Dimanche 22 mars, le communiste Vincent Bouget a remporté la mairie de Nîmes avec 40,97 % des voix, mettant fin à vingt-cinq ans de gestion de droite. Une victoire historique pour le PCF, qui fait de la préfecture du Gard la plus grande ville communiste de France.
Un résultat arraché face au RN et à la droite divisée
La triangulaire nîmoise était à couteaux tirés. Au premier tour, le 15 mars, seulement 163 voix séparaient le candidat du Rassemblement national Julien Sanchez (30,39 %) et Vincent Bouget, à la tête de la liste d’union de la gauche « Nîmes en commun » (30,05 %). La droite, présentée sur deux listes concurrentes avant de fusionner in extremis, terminait loin derrière. Au second tour, la dynamique s’est inversée : la participation a bondi à 57,86 %, et Vincent Bouget a distancé le RN de près de 1 900 voix — 40,97 % contre 37,52 % pour Julien Sanchez et 21,51 % pour la liste de droite conduite par Franck Proust.
L’incapacité de la droite et de l’extrême droite à s’entendre entre les deux tours a ouvert un boulevard à la gauche unie. Mathématiquement, l’addition des votes des droites dépassait largement la gauche — mais les reports de voix entre LR et RN ont été nettement insuffisants pour conserver la ville. Julien Sanchez a annoncé un recours en annulation.
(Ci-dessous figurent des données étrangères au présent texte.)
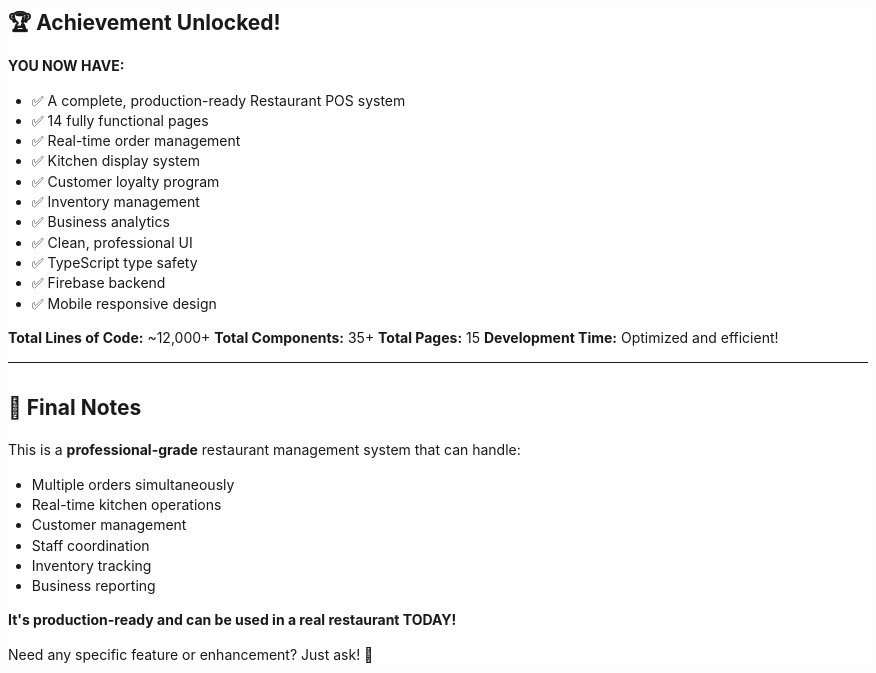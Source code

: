 
## 🏆 Achievement Unlocked!

**YOU NOW HAVE:**
- ✅ A complete, production-ready Restaurant POS system
- ✅ 14 fully functional pages
- ✅ Real-time order management
- ✅ Kitchen display system
- ✅ Customer loyalty program
- ✅ Inventory management
- ✅ Business analytics
- ✅ Clean, professional UI
- ✅ TypeScript type safety
- ✅ Firebase backend
- ✅ Mobile responsive design

**Total Lines of Code:** ~12,000+
**Total Components:** 35+
**Total Pages:** 15
**Development Time:** Optimized and efficient!

---

## 🙏 Final Notes

This is a **professional-grade** restaurant management system that can handle:
- Multiple orders simultaneously
- Real-time kitchen operations
- Customer management
- Staff coordination
- Inventory tracking
- Business reporting

**It's production-ready and can be used in a real restaurant TODAY!**

Need any specific feature or enhancement? Just ask! 🚀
Dix-huit mois de travail de terrain, une coalition large
La victoire de Vincent Bouget ne doit rien au hasard. Ce professeur d’histoire-géographie de 46 ans, secrétaire départemental du PCF depuis 2014, a construit sa campagne sur dix-huit mois de concertation avec les habitantes et les habitants, à travers une enquête filmée inédite, des dizaines de débats de quartier et plus de 1 600 participants revendiqués dans les réunions publiques. Il a su réunir autour de sa liste l’ensemble de la gauche — PS, Écologistes, Génération.s, Place Publique, Parti radical de gauche — à l’exception de La France insoumise.
Sa méthode tranche avec les pratiques habituelles : pas de directeur de campagne, pas de chargé de communication, des discours rédigés seul. « Je ne voulais pas qu’il y ait quelqu’un entre moi et les autres », a-t-il expliqué. C’est au bar Le Prolé — là où ses parents militants communistes se sont rencontrés — qu’il a fêté sa victoire, sous les acclamations d’une foule en liesse. Le lendemain matin, dès 8 heures, son premier déplacement était pour les ateliers municipaux, à la rencontre des agents de la ville.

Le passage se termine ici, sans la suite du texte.